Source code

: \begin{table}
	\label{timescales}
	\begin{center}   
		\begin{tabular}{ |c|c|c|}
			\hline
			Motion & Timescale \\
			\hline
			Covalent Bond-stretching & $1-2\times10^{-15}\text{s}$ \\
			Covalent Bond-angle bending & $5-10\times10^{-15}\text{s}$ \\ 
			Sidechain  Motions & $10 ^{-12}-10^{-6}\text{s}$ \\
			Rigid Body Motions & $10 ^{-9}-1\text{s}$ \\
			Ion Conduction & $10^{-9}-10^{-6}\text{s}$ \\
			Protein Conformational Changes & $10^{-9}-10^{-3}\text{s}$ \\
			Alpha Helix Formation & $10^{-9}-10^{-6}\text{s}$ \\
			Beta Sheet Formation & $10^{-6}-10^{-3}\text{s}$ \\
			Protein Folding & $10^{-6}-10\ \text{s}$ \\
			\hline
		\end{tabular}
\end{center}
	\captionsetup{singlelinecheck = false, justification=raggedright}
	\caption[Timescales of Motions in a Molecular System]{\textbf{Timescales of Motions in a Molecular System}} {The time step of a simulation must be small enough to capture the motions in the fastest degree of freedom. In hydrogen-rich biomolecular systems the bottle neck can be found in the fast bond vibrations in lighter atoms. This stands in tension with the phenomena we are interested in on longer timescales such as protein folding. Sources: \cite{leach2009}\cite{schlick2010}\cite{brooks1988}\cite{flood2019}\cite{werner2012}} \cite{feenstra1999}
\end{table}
+ + + + +
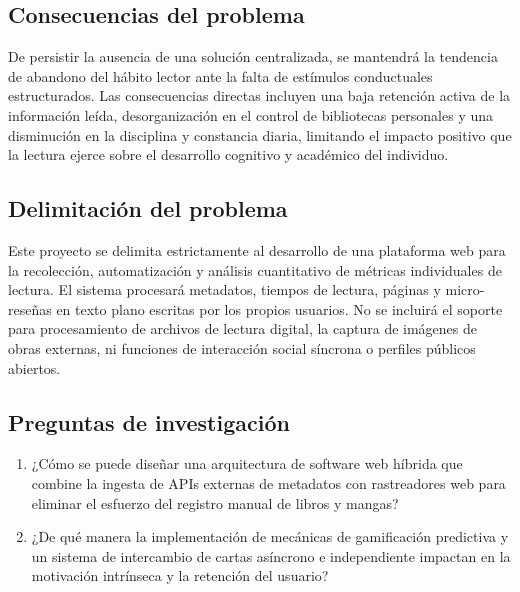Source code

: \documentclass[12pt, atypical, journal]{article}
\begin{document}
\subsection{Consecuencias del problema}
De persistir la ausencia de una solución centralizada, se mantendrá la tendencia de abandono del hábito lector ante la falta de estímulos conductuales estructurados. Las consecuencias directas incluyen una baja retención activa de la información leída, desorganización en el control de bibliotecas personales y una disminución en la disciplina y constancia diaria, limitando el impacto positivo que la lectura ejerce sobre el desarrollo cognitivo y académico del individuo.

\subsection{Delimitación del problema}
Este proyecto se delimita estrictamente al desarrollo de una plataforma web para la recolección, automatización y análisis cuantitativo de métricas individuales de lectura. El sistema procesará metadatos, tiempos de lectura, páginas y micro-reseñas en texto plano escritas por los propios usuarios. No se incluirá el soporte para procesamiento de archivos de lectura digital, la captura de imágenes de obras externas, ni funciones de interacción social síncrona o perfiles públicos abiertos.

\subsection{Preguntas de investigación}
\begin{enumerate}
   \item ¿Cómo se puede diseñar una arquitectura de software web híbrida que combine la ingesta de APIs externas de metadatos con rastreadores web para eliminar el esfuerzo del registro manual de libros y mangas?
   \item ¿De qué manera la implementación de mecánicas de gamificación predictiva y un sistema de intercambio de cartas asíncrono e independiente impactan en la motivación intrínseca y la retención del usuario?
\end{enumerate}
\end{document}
+ + + + +
*Exercise objective*. Go through the data and return each line where the word "sistema" appears.

*Solution*.
Este proyecto se delimita estrictamente al desarrollo de una plataforma web para la recolección, automatización y análisis cuantitativo de métricas individuales de lectura. El sistema procesará metadatos, tiempos de lectura, páginas y micro-reseñas en texto plano escritas por los propios usuarios. No se incluirá el soporte para procesamiento de archivos de lectura digital, la captura de imágenes de obras externas, ni funciones de interacción social síncrona o perfiles públicos abiertos.
   \item ¿De qué manera la implementación de mecánicas de gamificación predictiva y un sistema de intercambio de cartas asíncrono e independiente impactan en la motivación intrínseca y la retención del usuario?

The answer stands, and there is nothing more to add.